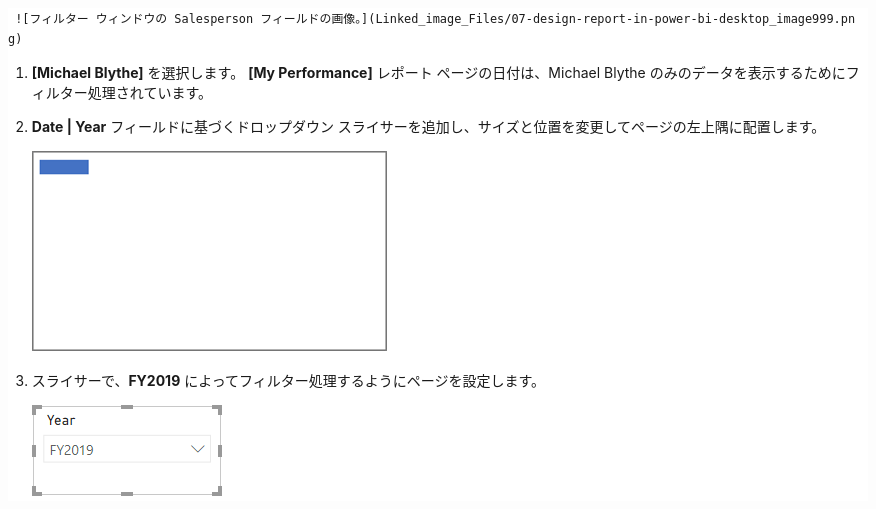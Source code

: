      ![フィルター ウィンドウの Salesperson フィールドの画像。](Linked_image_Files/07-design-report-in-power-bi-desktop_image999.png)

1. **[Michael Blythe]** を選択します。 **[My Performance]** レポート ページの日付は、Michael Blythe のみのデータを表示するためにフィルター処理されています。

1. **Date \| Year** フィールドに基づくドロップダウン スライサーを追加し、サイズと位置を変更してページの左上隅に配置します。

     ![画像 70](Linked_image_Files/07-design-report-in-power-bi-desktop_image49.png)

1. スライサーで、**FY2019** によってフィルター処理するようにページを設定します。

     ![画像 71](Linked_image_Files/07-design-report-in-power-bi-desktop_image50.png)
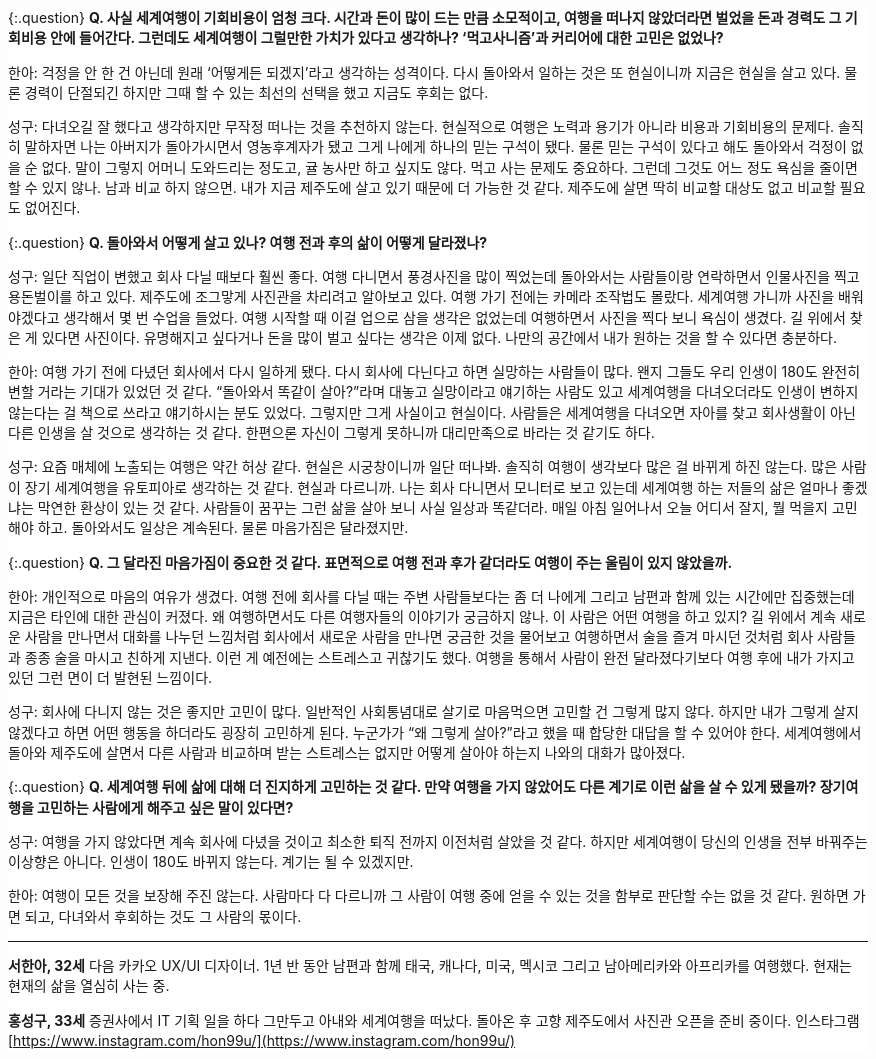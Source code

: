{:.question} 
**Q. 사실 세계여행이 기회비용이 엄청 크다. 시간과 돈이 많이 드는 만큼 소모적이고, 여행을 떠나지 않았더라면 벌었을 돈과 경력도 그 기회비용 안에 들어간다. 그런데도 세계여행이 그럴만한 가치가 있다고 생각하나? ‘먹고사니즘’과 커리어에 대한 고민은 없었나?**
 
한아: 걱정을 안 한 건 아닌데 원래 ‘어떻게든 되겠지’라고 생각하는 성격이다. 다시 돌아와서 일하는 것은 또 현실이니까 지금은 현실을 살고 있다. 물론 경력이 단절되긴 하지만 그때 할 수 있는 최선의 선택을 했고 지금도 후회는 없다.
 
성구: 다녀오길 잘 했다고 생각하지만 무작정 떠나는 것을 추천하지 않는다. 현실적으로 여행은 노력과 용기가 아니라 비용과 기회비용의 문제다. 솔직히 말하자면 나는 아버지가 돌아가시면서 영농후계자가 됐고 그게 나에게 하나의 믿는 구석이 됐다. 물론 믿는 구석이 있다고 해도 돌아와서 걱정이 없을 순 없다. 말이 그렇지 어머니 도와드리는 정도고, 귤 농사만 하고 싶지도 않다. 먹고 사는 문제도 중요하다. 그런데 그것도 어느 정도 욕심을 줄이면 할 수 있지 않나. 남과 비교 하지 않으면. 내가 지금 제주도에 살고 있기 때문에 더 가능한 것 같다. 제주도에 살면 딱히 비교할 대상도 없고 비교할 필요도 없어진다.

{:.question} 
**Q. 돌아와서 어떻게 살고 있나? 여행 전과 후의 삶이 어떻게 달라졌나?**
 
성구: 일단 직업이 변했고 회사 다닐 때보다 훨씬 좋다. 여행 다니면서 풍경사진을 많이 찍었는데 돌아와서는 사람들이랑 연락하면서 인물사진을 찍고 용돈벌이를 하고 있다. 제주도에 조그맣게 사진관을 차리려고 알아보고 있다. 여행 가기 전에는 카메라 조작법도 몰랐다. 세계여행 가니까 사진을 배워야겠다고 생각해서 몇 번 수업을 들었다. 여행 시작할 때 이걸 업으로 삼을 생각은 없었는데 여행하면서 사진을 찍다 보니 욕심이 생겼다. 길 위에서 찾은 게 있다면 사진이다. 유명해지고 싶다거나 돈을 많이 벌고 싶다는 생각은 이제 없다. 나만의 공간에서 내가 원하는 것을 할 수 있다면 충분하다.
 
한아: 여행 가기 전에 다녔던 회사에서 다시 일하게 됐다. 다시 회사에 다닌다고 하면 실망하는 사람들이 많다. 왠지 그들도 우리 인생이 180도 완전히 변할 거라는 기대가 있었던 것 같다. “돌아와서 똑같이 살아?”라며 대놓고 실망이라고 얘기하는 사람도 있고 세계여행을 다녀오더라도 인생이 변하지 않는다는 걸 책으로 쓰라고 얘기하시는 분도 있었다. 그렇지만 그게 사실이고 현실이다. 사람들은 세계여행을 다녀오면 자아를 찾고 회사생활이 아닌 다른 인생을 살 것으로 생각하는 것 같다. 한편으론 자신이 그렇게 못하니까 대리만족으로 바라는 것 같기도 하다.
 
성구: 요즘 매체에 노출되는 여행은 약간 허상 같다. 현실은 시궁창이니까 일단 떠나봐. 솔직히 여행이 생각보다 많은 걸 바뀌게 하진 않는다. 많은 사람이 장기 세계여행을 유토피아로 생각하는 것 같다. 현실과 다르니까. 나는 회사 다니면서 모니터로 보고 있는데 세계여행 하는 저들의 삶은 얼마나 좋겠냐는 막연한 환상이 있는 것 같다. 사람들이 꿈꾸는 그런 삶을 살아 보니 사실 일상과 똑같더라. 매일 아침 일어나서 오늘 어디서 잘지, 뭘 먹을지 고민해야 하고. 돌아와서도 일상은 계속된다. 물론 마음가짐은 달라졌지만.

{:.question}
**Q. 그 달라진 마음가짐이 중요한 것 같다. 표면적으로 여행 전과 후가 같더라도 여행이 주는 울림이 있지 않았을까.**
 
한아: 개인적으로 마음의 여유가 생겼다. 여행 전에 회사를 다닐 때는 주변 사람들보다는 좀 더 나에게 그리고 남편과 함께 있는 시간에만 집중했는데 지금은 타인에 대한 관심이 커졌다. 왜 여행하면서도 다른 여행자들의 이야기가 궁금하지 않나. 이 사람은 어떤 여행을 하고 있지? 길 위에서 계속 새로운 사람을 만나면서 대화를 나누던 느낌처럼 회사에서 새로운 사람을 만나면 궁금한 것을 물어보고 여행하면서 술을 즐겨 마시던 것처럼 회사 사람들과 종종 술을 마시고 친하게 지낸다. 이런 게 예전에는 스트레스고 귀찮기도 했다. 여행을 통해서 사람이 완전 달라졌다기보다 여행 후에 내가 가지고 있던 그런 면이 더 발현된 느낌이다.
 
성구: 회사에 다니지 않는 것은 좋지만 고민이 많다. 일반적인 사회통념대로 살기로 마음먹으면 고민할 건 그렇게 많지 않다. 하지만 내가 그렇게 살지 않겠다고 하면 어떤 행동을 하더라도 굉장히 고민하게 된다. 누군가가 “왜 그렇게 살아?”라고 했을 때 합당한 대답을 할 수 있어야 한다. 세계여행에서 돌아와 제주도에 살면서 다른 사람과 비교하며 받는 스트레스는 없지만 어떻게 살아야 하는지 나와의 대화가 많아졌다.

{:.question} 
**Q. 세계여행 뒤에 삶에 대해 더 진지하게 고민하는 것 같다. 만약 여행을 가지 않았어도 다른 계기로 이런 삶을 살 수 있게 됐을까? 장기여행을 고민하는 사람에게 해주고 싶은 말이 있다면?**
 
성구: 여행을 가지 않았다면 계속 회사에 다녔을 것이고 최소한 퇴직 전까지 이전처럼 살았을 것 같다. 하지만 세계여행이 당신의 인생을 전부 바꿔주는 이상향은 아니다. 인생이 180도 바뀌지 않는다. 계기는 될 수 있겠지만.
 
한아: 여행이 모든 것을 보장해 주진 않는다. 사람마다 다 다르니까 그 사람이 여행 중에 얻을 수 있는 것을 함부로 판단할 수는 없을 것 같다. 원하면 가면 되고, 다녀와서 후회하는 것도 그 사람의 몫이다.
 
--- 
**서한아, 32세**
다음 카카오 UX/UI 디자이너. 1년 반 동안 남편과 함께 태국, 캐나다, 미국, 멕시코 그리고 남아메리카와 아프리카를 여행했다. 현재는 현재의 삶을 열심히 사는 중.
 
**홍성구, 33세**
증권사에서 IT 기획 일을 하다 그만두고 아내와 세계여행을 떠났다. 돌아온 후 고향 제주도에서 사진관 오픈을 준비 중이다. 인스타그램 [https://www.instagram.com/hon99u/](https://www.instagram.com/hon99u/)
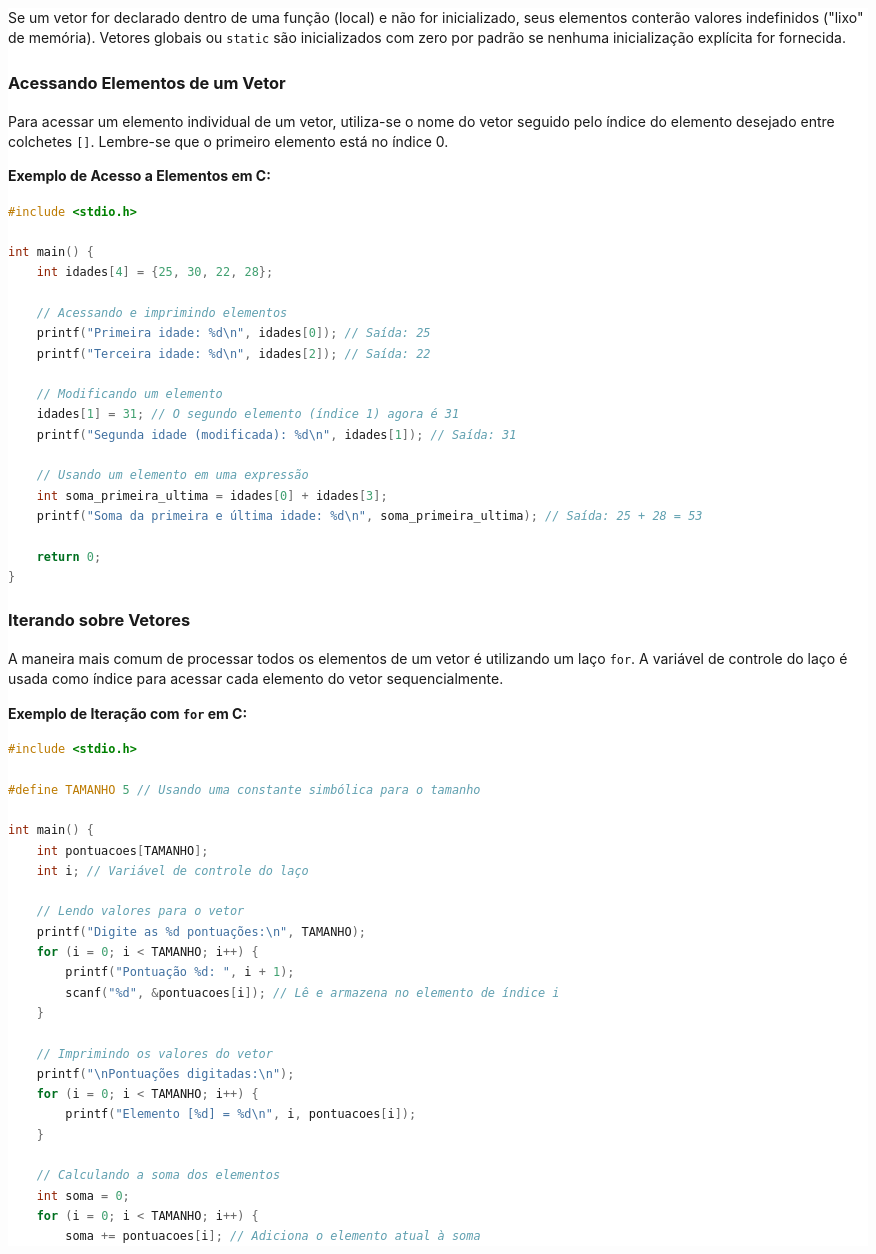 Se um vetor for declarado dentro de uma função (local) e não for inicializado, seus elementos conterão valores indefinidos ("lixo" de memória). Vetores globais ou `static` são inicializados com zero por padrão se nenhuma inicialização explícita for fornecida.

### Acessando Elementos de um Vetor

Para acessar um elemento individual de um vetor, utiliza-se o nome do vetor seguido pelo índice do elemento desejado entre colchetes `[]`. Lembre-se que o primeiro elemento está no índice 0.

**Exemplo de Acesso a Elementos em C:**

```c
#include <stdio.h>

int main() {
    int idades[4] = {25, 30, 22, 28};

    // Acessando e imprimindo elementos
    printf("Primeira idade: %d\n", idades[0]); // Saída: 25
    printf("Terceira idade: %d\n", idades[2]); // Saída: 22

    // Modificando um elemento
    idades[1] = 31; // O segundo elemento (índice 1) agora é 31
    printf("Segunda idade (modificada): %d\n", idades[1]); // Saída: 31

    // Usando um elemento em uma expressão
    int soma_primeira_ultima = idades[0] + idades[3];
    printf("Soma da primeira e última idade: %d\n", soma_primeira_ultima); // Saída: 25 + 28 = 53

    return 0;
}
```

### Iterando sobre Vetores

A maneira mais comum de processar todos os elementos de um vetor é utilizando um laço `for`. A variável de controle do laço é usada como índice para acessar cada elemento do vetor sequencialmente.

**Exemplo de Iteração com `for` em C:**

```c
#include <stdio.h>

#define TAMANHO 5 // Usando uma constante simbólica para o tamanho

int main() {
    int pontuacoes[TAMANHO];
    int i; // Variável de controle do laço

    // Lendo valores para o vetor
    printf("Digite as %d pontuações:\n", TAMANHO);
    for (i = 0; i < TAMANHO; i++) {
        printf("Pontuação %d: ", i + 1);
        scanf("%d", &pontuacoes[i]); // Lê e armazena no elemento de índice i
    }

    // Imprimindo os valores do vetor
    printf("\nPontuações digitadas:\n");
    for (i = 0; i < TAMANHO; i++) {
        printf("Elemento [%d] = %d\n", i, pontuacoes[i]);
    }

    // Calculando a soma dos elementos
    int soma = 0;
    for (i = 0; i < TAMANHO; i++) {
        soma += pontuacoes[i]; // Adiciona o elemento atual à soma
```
※
- _Work task_
Using the records above, restate word for word the lines from the one with "대한 고민은 없었나?**" through the one with "한아: 여행 가기 전에", both included.

- _Output below_
**Q. 사실 세계여행이 기회비용이 엄청 크다. 시간과 돈이 많이 드는 만큼 소모적이고, 여행을 떠나지 않았더라면 벌었을 돈과 경력도 그 기회비용 안에 들어간다. 그런데도 세계여행이 그럴만한 가치가 있다고 생각하나? ‘먹고사니즘’과 커리어에 대한 고민은 없었나?**
 
한아: 걱정을 안 한 건 아닌데 원래 ‘어떻게든 되겠지’라고 생각하는 성격이다. 다시 돌아와서 일하는 것은 또 현실이니까 지금은 현실을 살고 있다. 물론 경력이 단절되긴 하지만 그때 할 수 있는 최선의 선택을 했고 지금도 후회는 없다.
 
성구: 다녀오길 잘 했다고 생각하지만 무작정 떠나는 것을 추천하지 않는다. 현실적으로 여행은 노력과 용기가 아니라 비용과 기회비용의 문제다. 솔직히 말하자면 나는 아버지가 돌아가시면서 영농후계자가 됐고 그게 나에게 하나의 믿는 구석이 됐다. 물론 믿는 구석이 있다고 해도 돌아와서 걱정이 없을 순 없다. 말이 그렇지 어머니 도와드리는 정도고, 귤 농사만 하고 싶지도 않다. 먹고 사는 문제도 중요하다. 그런데 그것도 어느 정도 욕심을 줄이면 할 수 있지 않나. 남과 비교 하지 않으면. 내가 지금 제주도에 살고 있기 때문에 더 가능한 것 같다. 제주도에 살면 딱히 비교할 대상도 없고 비교할 필요도 없어진다.

{:.question} 
**Q. 돌아와서 어떻게 살고 있나? 여행 전과 후의 삶이 어떻게 달라졌나?**
 
성구: 일단 직업이 변했고 회사 다닐 때보다 훨씬 좋다. 여행 다니면서 풍경사진을 많이 찍었는데 돌아와서는 사람들이랑 연락하면서 인물사진을 찍고 용돈벌이를 하고 있다. 제주도에 조그맣게 사진관을 차리려고 알아보고 있다. 여행 가기 전에는 카메라 조작법도 몰랐다. 세계여행 가니까 사진을 배워야겠다고 생각해서 몇 번 수업을 들었다. 여행 시작할 때 이걸 업으로 삼을 생각은 없었는데 여행하면서 사진을 찍다 보니 욕심이 생겼다. 길 위에서 찾은 게 있다면 사진이다. 유명해지고 싶다거나 돈을 많이 벌고 싶다는 생각은 이제 없다. 나만의 공간에서 내가 원하는 것을 할 수 있다면 충분하다.
 
한아: 여행 가기 전에 다녔던 회사에서 다시 일하게 됐다. 다시 회사에 다닌다고 하면 실망하는 사람들이 많다. 왠지 그들도 우리 인생이 180도 완전히 변할 거라는 기대가 있었던 것 같다. “돌아와서 똑같이 살아?”라며 대놓고 실망이라고 얘기하는 사람도 있고 세계여행을 다녀오더라도 인생이 변하지 않는다는 걸 책으로 쓰라고 얘기하시는 분도 있었다. 그렇지만 그게 사실이고 현실이다. 사람들은 세계여행을 다녀오면 자아를 찾고 회사생활이 아닌 다른 인생을 살 것으로 생각하는 것 같다. 한편으론 자신이 그렇게 못하니까 대리만족으로 바라는 것 같기도 하다.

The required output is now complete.